Your assignment:
All lines below containing "that" are to be listed.

----- Raw data -----

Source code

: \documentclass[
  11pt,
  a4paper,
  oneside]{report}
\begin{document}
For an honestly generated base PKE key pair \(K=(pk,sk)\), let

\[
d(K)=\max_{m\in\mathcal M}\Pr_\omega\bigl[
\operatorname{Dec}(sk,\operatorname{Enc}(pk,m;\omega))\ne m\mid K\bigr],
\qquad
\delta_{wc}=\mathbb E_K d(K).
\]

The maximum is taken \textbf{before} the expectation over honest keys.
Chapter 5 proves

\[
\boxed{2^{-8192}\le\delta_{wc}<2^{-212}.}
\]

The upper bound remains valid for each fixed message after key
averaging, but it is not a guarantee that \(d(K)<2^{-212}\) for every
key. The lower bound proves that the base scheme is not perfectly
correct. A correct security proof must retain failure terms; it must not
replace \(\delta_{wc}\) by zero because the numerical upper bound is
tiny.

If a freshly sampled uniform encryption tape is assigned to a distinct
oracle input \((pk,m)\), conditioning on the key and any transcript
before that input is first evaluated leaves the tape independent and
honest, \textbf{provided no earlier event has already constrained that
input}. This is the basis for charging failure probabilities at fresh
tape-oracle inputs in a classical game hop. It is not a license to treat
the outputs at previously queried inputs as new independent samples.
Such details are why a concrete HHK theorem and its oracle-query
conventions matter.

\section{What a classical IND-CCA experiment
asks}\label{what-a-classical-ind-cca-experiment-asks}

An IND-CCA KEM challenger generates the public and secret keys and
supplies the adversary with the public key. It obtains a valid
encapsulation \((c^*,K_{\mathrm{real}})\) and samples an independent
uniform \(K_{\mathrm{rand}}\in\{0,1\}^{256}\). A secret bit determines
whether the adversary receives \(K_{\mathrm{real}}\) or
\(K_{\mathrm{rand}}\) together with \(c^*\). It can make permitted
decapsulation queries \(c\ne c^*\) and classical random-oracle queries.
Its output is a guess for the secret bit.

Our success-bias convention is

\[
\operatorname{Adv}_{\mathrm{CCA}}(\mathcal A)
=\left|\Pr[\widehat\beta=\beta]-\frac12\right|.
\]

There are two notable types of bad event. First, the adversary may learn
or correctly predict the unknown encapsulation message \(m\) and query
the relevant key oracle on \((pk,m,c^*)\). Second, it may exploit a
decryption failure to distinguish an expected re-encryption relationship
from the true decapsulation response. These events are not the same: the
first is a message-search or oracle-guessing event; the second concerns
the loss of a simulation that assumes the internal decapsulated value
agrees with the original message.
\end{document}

-----

Solution:
averaging, but it is not a guarantee that \(d(K)<2^{-212}\) for every
key. The lower bound proves that the base scheme is not perfectly
before that input is first evaluated leaves the tape independent and
honest, \textbf{provided no earlier event has already constrained that
the loss of a simulation that assumes the internal decapsulated value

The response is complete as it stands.